« Mais je veux marquer néanmoins que pour les questions purement libidinales, charnelles, il y a une différence entre les sexes. L’opposition entre les sexes n’est pas une opposition symétrique. Ne croyez pas que l’on puisse dire : je vais vous raconter ce qui se passe pour le garçon, vis‑à‑vis du sexe masculin et du sexe féminin ; puis, nous intervertirons les termes et nous aurons l’image du développement de la fille. Vous avez vu qu’il n’en était pas ainsi avant le complexe d’Œdipe, il n’en est pas non plus ainsi après lui.
En effet, le garçon, lui, normalement, liquide complètement son complexe d’Œdipe au cours de la période de décharnalisation ; il le liquide par cette libération dont je vous ai parlé ; et, très souvent, l’on peut observer une scission très nette entre le sentimental et le charnel, à cause de cette liquidation ; c’est au cours de la période de décharnalisation que nous voyons les grandes amours puériles ; tels garçons, depuis l’âge de cinq ans jusqu’à quinze ans, sont amoureux d’une petite fille et le sont d’une façon où l’élément charnel joue un rôle, mais un rôle souvent très minime ; et, à côté de cela, ils peuvent très bien avoir une histoire charnelle, constituée, en particulier, par de la masturbation secondo‑tertiaire, soit sans images, parce que refoulement et censure, soit avec des images de femme âgée, représentant plus ou moins la mère et n’ayant pas de rapport avec la petite fille sur laquelle s’est porté un amour beaucoup plus décharnalisé, mais déjà beaucoup plus viril socialement. Plus tard, un tel garçon refera progressivement, au cours de son évolution proprement sexuelle, la réunion du désir charnel et de la tendresse protectrice. Alors, il passera, dans des stades érotiques nouveaux, par des expériences amoureuses et, enfin, arrivera à une fixation convenant à la finalité amoureuse de son sexe, à une fixation active, dans laquelle il prendra finalement une femme, comme son père avait pris sa mère.
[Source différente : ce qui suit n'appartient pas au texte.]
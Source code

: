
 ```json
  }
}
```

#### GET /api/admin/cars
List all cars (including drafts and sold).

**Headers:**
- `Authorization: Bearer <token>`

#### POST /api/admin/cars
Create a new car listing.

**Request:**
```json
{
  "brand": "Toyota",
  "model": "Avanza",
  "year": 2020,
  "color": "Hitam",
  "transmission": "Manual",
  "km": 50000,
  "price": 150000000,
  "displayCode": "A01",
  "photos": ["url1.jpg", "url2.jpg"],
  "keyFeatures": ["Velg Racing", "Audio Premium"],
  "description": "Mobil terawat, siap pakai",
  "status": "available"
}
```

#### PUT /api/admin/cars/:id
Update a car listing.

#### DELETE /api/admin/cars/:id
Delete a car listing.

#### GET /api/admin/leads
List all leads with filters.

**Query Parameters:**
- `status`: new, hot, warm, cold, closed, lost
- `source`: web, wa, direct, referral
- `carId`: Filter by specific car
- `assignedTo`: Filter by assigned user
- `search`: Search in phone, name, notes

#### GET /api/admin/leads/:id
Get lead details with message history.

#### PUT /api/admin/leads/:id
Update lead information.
Chez, la fille, au contraire, se montrent deux phénomènes importants, caractéristiques du sexe féminin ; ils ont été bien vus par Madame Marie Bonaparte, qui, comme vous le savez, a particulièrement étudié l’évolution de la sexualité féminine.
D’une part, quant au côté charnel : au déclin du stade phallique, quand la volupté clitoridienne, tout en gardant le caractère spécifiquement exquis qui la caractérise physiologiquement, perd sa primauté psychique, la lagnie féminine manque de centre précis ; le centre précis où la femme localise ultérieurement le bonheur psychique d’être possédée, à savoir le vagin, ne se révèle, la plupart du temps comme véritablement lagnique, qu’au moment de l’exercice du coït mais, il y a, entre la période clitoridienne phallique, dont je vous ai parlé, et le développement de cette volupté vaginale une très grande lacune pendant laquelle il y a un manque de centre précis pour l’élément lagnique et où se développe, chez la femme, un narcissisme de tout son corps, une sorte de diffusion de l’élément lagnique et même de l’élément érotique ; et à ceci correspond un fait social, c’est que, dans nos sociétés occidentales la beauté qui, au moins pour les classes supérieures de la société, ne joue pas de rôle effectif en ce qui concerne la valeur de l’homme, joue au contraire un rôle capital en ce qui concerne la valeur de la femme » (Édouard Pichon, À l’aise dans la civilisation).